Given these limitations in the investigation of specific histologic subtype responses to NCT, the randomized phase 3 clinical trial of Gronchi et al.11 was especially illuminating to our understanding of histology-tailored treatment strategies. The study randomized 287 patients with five specific histologic subtypes (UPS, myxoid liposarcoma, synovial sarcoma, malignant peripheral nerve sheath tumor, and leiomyosarcoma) to either a standard chemotherapeutic regimen or a histology-tailored regimen. Although no benefit was demonstrated by the histology-tailored strategy, this study confirmed the ability to recruit patients with STS to investigate histology-specific treatment responses in a randomized setting. Given our observations in the retrospective cohort of the current study, in which patients with UPS had a trend toward improved RFS survival and OS with NCT, we agree with the Italian group that the search for histology-specific treatment regimens in STS should continue.

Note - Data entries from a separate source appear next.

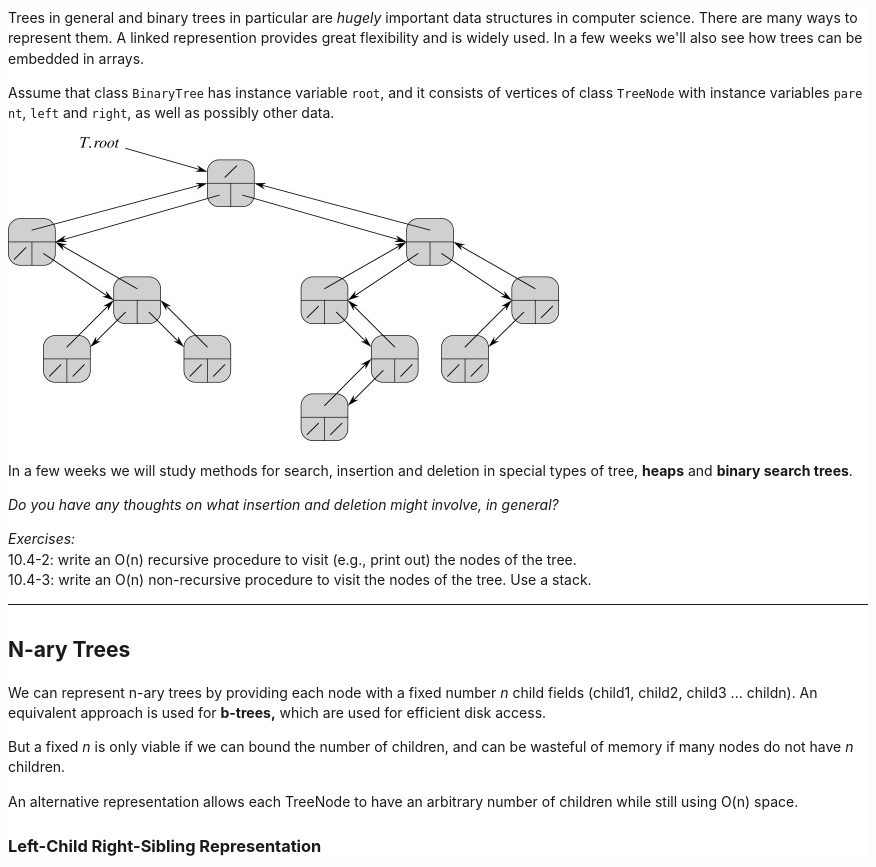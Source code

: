Trees in general and binary trees in particular are _hugely_ important data
structures in computer science. There are many ways to represent them. A
linked represention provides great flexibility and is widely used. In a few
weeks we'll also see how trees can be embedded in arrays.

Assume that class `BinaryTree` has instance variable `root`, and it consists
of vertices of class `TreeNode` with instance variables `parent`, `left` and
`right`, as well as possibly other data.

![](fig/Fig-10-9-Binary-Tree.jpg)

In a few weeks we will study methods for search, insertion and deletion in
special types of tree, **heaps** and **binary search trees**.

_Do you have any thoughts on what insertion and deletion might involve, in
general?_

_Exercises:_  
10.4-2: write an O(n) recursive procedure to visit (e.g., print out) the nodes
of the tree.  
10.4-3: write an O(n) non-recursive procedure to visit the nodes of the tree.
Use a stack.

* * *

## N-ary Trees

We can represent n-ary trees by providing each node with a fixed number _n_
child fields (child1, child2, child3 ... childn). An equivalent approach is
used for **b-trees,** which are used for efficient disk access.

But a fixed _n_ is only viable if we can bound the number of children, and can
be wasteful of memory if many nodes do not have _n_ children.

An alternative representation allows each TreeNode to have an arbitrary number
of children while still using O(n) space.

### Left-Child Right-Sibling Representation
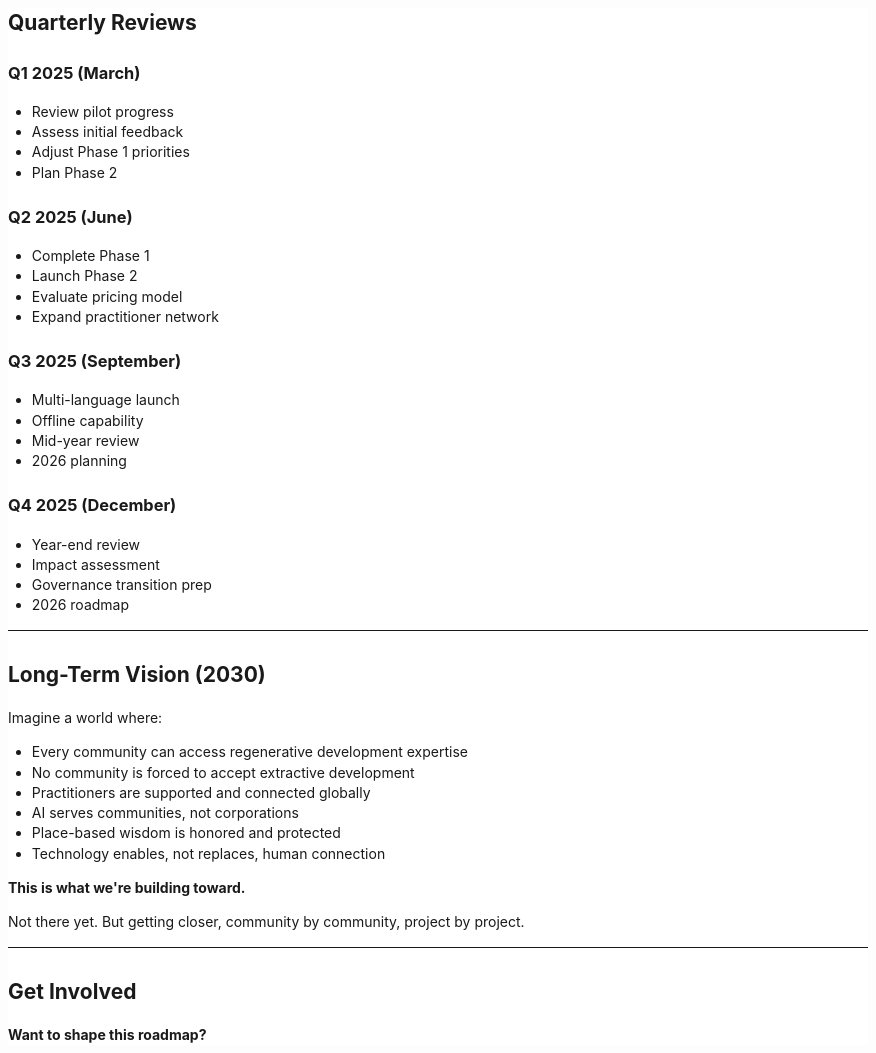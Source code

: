 ## Quarterly Reviews

### Q1 2025 (March)

* Review pilot progress
* Assess initial feedback
* Adjust Phase 1 priorities
* Plan Phase 2

### Q2 2025 (June)

* Complete Phase 1
* Launch Phase 2
* Evaluate pricing model
* Expand practitioner network

### Q3 2025 (September)

* Multi-language launch
* Offline capability
* Mid-year review
* 2026 planning

### Q4 2025 (December)

* Year-end review
* Impact assessment
* Governance transition prep
* 2026 roadmap

---

## Long-Term Vision (2030)

Imagine a world where:

* Every community can access regenerative development expertise
* No community is forced to accept extractive development
* Practitioners are supported and connected globally
* AI serves communities, not corporations
* Place-based wisdom is honored and protected
* Technology enables, not replaces, human connection

**This is what we're building toward.**

Not there yet. But getting closer, community by community, project by project.

---

## Get Involved

**Want to shape this roadmap?**
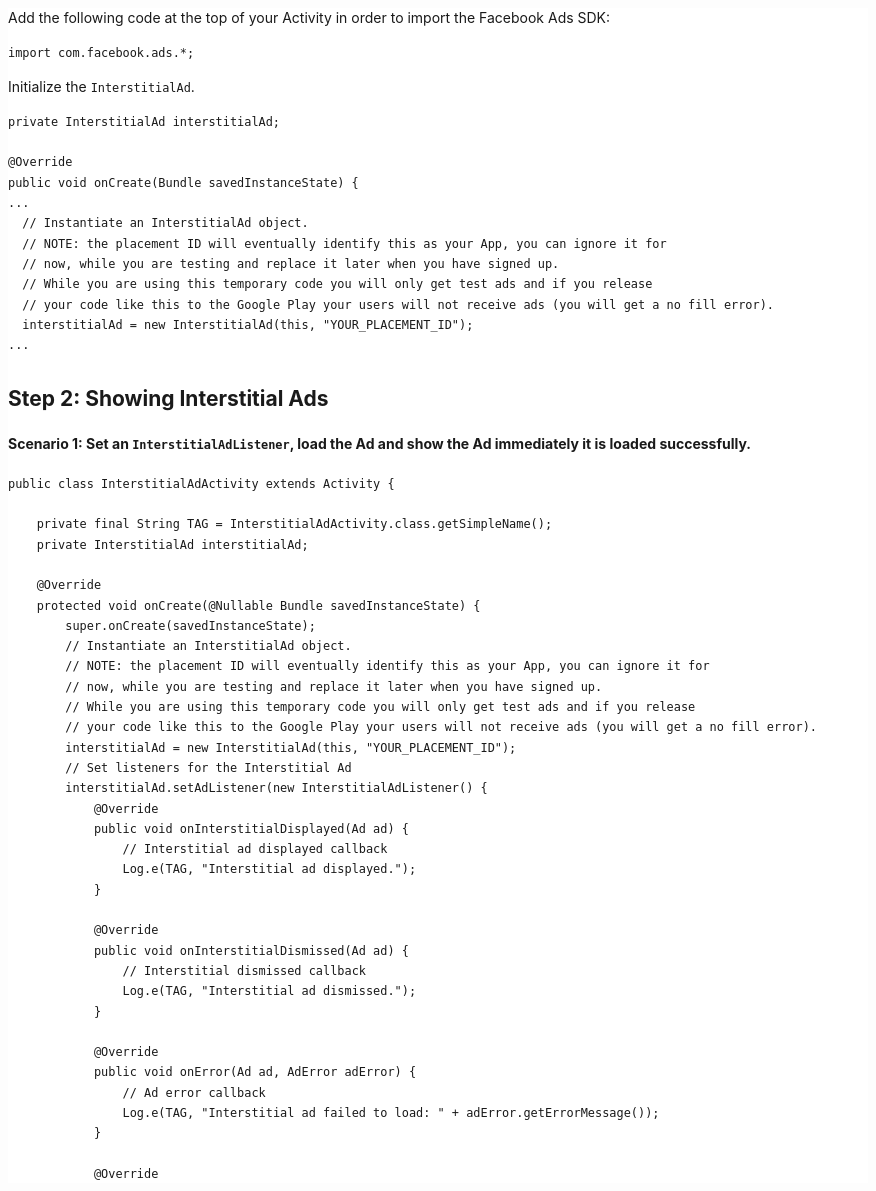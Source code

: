 Add the following code at the top of your Activity in order to import the Facebook Ads SDK:

```
import com.facebook.ads.*;
```

Initialize the `InterstitialAd`.

```
private InterstitialAd interstitialAd;

@Override
public void onCreate(Bundle savedInstanceState) {
...
  // Instantiate an InterstitialAd object. 
  // NOTE: the placement ID will eventually identify this as your App, you can ignore it for
  // now, while you are testing and replace it later when you have signed up.
  // While you are using this temporary code you will only get test ads and if you release
  // your code like this to the Google Play your users will not receive ads (you will get a no fill error).
  interstitialAd = new InterstitialAd(this, "YOUR_PLACEMENT_ID");
...  
```

## Step 2: Showing Interstitial Ads

#### Scenario 1: Set an `InterstitialAdListener`, load the Ad and show the Ad immediately it is loaded successfully.

```
public class InterstitialAdActivity extends Activity {

    private final String TAG = InterstitialAdActivity.class.getSimpleName();
    private InterstitialAd interstitialAd;

    @Override
    protected void onCreate(@Nullable Bundle savedInstanceState) {
        super.onCreate(savedInstanceState);
        // Instantiate an InterstitialAd object. 
        // NOTE: the placement ID will eventually identify this as your App, you can ignore it for
        // now, while you are testing and replace it later when you have signed up.
        // While you are using this temporary code you will only get test ads and if you release
        // your code like this to the Google Play your users will not receive ads (you will get a no fill error).
        interstitialAd = new InterstitialAd(this, "YOUR_PLACEMENT_ID");
        // Set listeners for the Interstitial Ad
        interstitialAd.setAdListener(new InterstitialAdListener() {
            @Override
            public void onInterstitialDisplayed(Ad ad) {
                // Interstitial ad displayed callback
                Log.e(TAG, "Interstitial ad displayed.");
            }

            @Override
            public void onInterstitialDismissed(Ad ad) {
                // Interstitial dismissed callback
                Log.e(TAG, "Interstitial ad dismissed.");
            }

            @Override
            public void onError(Ad ad, AdError adError) {
                // Ad error callback
                Log.e(TAG, "Interstitial ad failed to load: " + adError.getErrorMessage());
            }

            @Override
```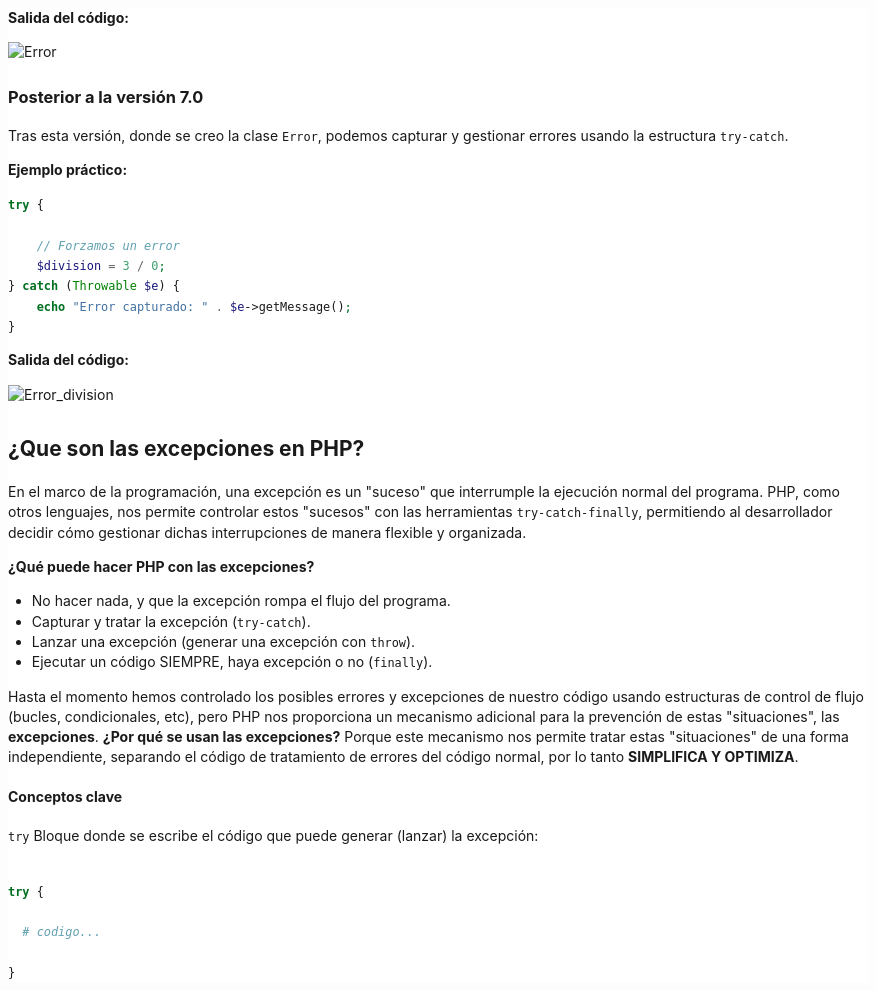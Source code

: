 **Salida del código:**

![Error](image-3.png)

### Posterior a la versión 7.0
Tras esta versión, donde se creo la clase ``Error``, podemos capturar y gestionar errores usando la estructura ``try-catch``. 

**Ejemplo práctico:**
```php
try {

    // Forzamos un error
    $division = 3 / 0;
} catch (Throwable $e) {
    echo "Error capturado: " . $e->getMessage();
}
```

**Salida del código:**

![Error_division](image-4.png)

## ¿Que son las excepciones en PHP? 
En el marco de la programación, una excepción es un "suceso" que interrumple la ejecución normal del programa. PHP, como otros lenguajes, nos permite controlar estos "sucesos" con las herramientas ``try-catch-finally``, permitiendo al desarrollador decidir cómo gestionar dichas interrupciones de manera flexible y organizada.

**¿Qué puede hacer PHP con las excepciones?**

- No hacer nada, y que la excepción rompa el flujo del programa.
- Capturar y tratar la excepción (`try-catch`).
- Lanzar una excepción (generar una excepción con ``throw``).
- Ejecutar un código SIEMPRE, haya excepción o no (``finally``).

Hasta el momento hemos controlado los posibles errores y excepciones de nuestro código usando estructuras de control de flujo (bucles, condicionales, etc), pero PHP nos proporciona un mecanismo adicional para la prevención de estas "situaciones", las **excepciones**.
**¿Por qué se usan las excepciones?** Porque este mecanismo nos permite tratar estas "situaciones" de una forma independiente, separando el código de tratamiento de errores del código normal, por lo tanto **SIMPLIFICA Y OPTIMIZA**.

#### Conceptos clave
``try``
Bloque donde se escribe el código que puede generar (lanzar) la excepción:
```php

try {

  # codigo...

}
```
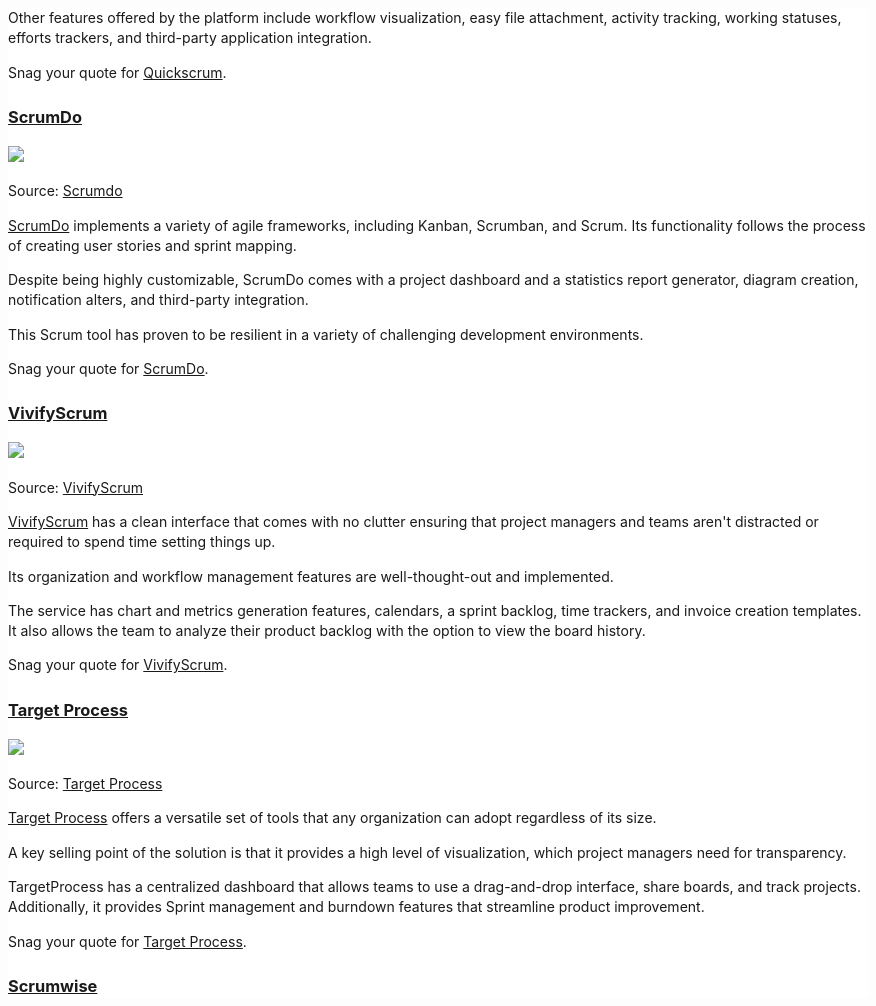 Other features offered by the platform include workflow visualization, easy file attachment, activity tracking, working statuses, efforts trackers, and third-party application integration.

Snag your quote for [Quickscrum](https://serp.ly/quickscrum/).

### [ScrumDo](https://serp.ly/scrumdo/)

![](/images/ScrumDo-1024x588.png)

Source: [Scrumdo](https://www.scrumdo.com/scrumdo-for-safe/)

[ScrumDo](https://serp.ly/scrumdo/) implements a variety of agile frameworks, including Kanban, Scrumban, and Scrum. Its functionality follows the process of creating user stories and sprint mapping. 

Despite being highly customizable, ScrumDo comes with a project dashboard and a statistics report generator, diagram creation, notification alters, and third-party integration. 

This Scrum tool has proven to be resilient in a variety of challenging development environments.

Snag your quote for [ScrumDo](https://serp.ly/scrumdo/).

### [VivifyScrum](https://serp.ly/vivifyscrum/)

![](/images/VivifyScrum-1024x588.png)

Source: [VivifyScrum](https://www.vivifyscrum.com/how-it-works/boards/scrum-and-kanban-events)

[VivifyScrum](https://serp.ly/vivifyscrum/) has a clean interface that comes with no clutter ensuring that project managers and teams aren't distracted or required to spend time setting things up. 

Its organization and workflow management features are well-thought-out and implemented. 

The service has chart and metrics generation features, calendars, a sprint backlog, time trackers, and invoice creation templates. It also allows the team to analyze their product backlog with the option to view the board history.

Snag your quote for [VivifyScrum](https://serp.ly/vivifyscrum/).

### [Target Process](https://serp.ly/target-process/)

![](/images/TargetProcess-1024x588.png)

Source: [Target Process](https://www.targetprocess.com/)

[Target Process](https://serp.ly/target-process/) offers a versatile set of tools that any organization can adopt regardless of its size. 

A key selling point of the solution is that it provides a high level of visualization, which project managers need for transparency.

TargetProcess has a centralized dashboard that allows teams to use a drag-and-drop interface, share boards, and track projects. Additionally, it provides Sprint management and burndown features that streamline product improvement.

Snag your quote for [Target Process](https://serp.ly/target-process/).

### [Scrumwise](https://serp.ly/scrumwise/)
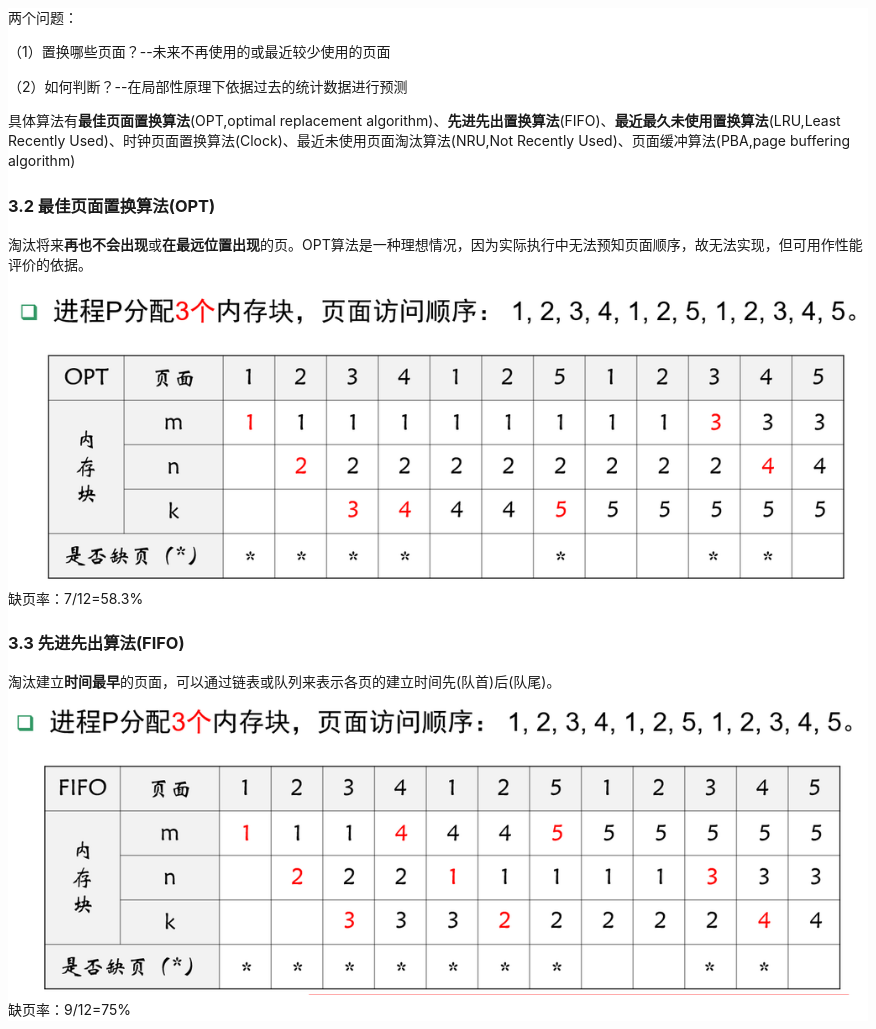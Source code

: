 两个问题：

（1）置换哪些页面？--未来不再使用的或最近较少使用的页面

（2）如何判断？--在局部性原理下依据过去的统计数据进行预测

具体算法有**最佳页面置换算法**(OPT,optimal replacement algorithm)、**先进先出置换算法**(FIFO)、**最近最久未使用置换算法**(LRU,Least Recently Used)、时钟页面置换算法(Clock)、最近未使用页面淘汰算法(NRU,Not Recently Used)、页面缓冲算法(PBA,page buffering algorithm)

### 3.2 最佳页面置换算法(OPT)

淘汰将来**再也不会出现**或**在最远位置出现**的页。OPT算法是一种理想情况，因为实际执行中无法预知页面顺序，故无法实现，但可用作性能评价的依据。

![](../assets/img/os/Images/6-4OPT算法.png)
缺页率：7/12=58.3%

### 3.3 先进先出算法(FIFO)

淘汰建立**时间最早**的页面，可以通过链表或队列来表示各页的建立时间先(队首)后(队尾)。

![](../assets/img/os/Images/6-5FIFO算法.png)
缺页率：9/12=75%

Our study was limited by its retrospective design, which posed several limitations in analysis. The number of cycles, the administration, and the type of NCT administered between institutions was not standardized during the study period. Although the majority of patients who received NCT underwent anthracycline-based chemotherapy, this study had no standard protocol. Furthermore, the decision to administer neoadjuvant radiotherapy also was not standardized between institutions, and although accounted for in our multivariable model of patients with extremity tumors larger than 10 cm, our study did not investigate the role of radiation in these patients. Finally, surgical conduct and pathologic examination was not standardized between institutions, although all the institutions included in this multi-center study are considered high-volume centers for sarcoma expertise.

Conclusion

In our multi-institutional cohort, NCT was associated with improved RFS and OS for patients with resection of high-grade extremity STS 10 cm or larger but not STS 5 cm or larger or 8 cm or larger. Future studies assessing the efficacy of NCT may consider amending the selection criteria to focus on these patients, with added focus on histology-specific strategies.